Before you dive into drawing every tiny detail of a bicycle or a teacup, let’s take a step back and make a game plan. Great drawings don’t start with perfect lines — they start with simple shapes and smart thinking!
In this lesson, you’ll learn how to see objects as building blocks: circles, squares, triangles and more. We’ll start by gently sketching those shapes to map out where everything goes — loose and light, like a whisper on the page.
Only once things are looking just right will we go in with confident lines to bring the drawing to life. Think of it like building a sandcastle: first, you plan the towers, then shape the mounds, and only then do you carve out the cool bits.
Before you start to draw an object, look at it really closely and try to work out which areas are the lightest (the highlights), the darkest (the shadows) and all the different shades inbetween (the midtones).
Once you understand the role of light in your drawings you can use cross-hatching to add tone, which will make it look more 3D.
Artists like Leonardo da Vinci, Vincent van Gogh, Rembrandt van Rijn, and Giorgio Morandi all used cross-hatching in their sketches.
To begin with, practise your cross-hatching in a series of boxes, varying the number of intersecting lines you use to make change how light or dark your boxes are.
Once you’ve done the steps above you should have a nice stepped gradient, well done!
Have a go at creating another cross-hatched gradient, but this time you only need to draw one long rectangular box.
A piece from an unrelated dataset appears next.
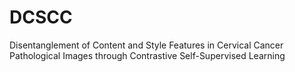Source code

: # DCSCC
Disentanglement of Content and Style Features in Cervical Cancer Pathological Images through Contrastive Self-Supervised Learning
Try to create a gradient just like before, only this time you want it to transition from light to dark as seamlessly as you can, without any sudden changes.
Once you’ve got to grips with your shading gradients using cross-hatching, have a go at drawing a cross-hatched vase (or similar object).
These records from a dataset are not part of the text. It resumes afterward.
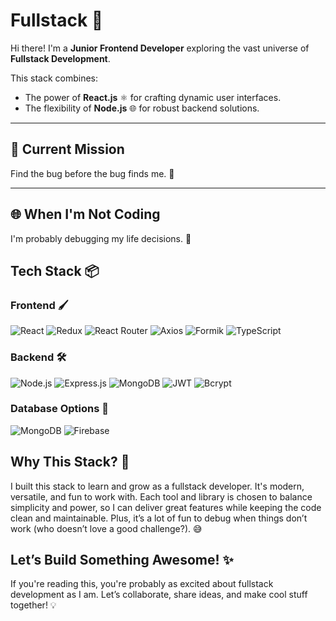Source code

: # Fullstack 🚀  

Hi there! I'm a **Junior Frontend Developer** exploring the vast universe of **Fullstack Development**.  

This stack combines:  
- The power of **React.js** ⚛️ for crafting dynamic user interfaces.  
- The flexibility of **Node.js** 🌐 for robust backend solutions.  

---

## 🎯 Current Mission  
Find the bug before the bug finds me. 🐛  

---

## 🌐 When I'm Not Coding  
I'm probably debugging my life decisions. 🤔  

## Tech Stack 📦

### Frontend 🖌️  
<p>
  <img src="https://img.shields.io/badge/-React-61DAFB?logo=react&logoColor=white" alt="React" />
  <img src="https://img.shields.io/badge/-Redux-764ABC?logo=redux&logoColor=white" alt="Redux" />
  <img src="https://img.shields.io/badge/-React%20Router-CA4245?logo=react-router&logoColor=white" alt="React Router" />
  <img src="https://img.shields.io/badge/-Axios-5A29E4?logo=axios&logoColor=white" alt="Axios" />
  <img src="https://img.shields.io/badge/-Formik-6C5CE7?logo=formik&logoColor=white" alt="Formik" />
  <img src="https://img.shields.io/badge/-TypeScript-3178C6?logo=typescript&logoColor=white" alt="TypeScript" />
</p>

### Backend 🛠️  
<p>
  <img src="https://img.shields.io/badge/-Node.js-339933?logo=node.js&logoColor=white" alt="Node.js" />
  <img src="https://img.shields.io/badge/-Express.js-000000?logo=express&logoColor=white" alt="Express.js" />
  <img src="https://img.shields.io/badge/-MongoDB-47A248?logo=mongodb&logoColor=white" alt="MongoDB" />
  <img src="https://img.shields.io/badge/-JWT-000000?logo=jsonwebtokens&logoColor=white" alt="JWT" />
  <img src="https://img.shields.io/badge/-Bcrypt-FF8800?logo=keybase&logoColor=white" alt="Bcrypt" />
</p>

### Database Options 📂  
<p>
  <img src="https://img.shields.io/badge/-MongoDB-47A248?logo=mongodb&logoColor=white" alt="MongoDB" />
  <img src="https://img.shields.io/badge/-Firebase-FFCA28?logo=firebase&logoColor=white" alt="Firebase" />
</p>

## Why This Stack? 🤔
I built this stack to learn and grow as a fullstack developer. It's modern, versatile, and fun to work with. Each tool and library is chosen to balance simplicity and power, so I can deliver great features while keeping the code clean and maintainable. Plus, it’s a lot of fun to debug when things don’t work (who doesn’t love a good challenge?). 😅

## Let’s Build Something Awesome! ✨
If you're reading this, you're probably as excited about fullstack development as I am. Let’s collaborate, share ideas, and make cool stuff together! 💡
Extra tip: if you draw contour lines on your vase you’ll find it easier to know where to cross-hatch
Add cross-hatching to your vase using a black fine-liner pen, just like you did on your practice gradient. The difference this time is that your gradients will follow the contours of the vase.
To keep it simple, draw a vase that is lighter towards the centre and darker towards the outside, then put a linear gradient on the ellipse at the top to create a shadow.
What do you think has gone well and how might they be improved?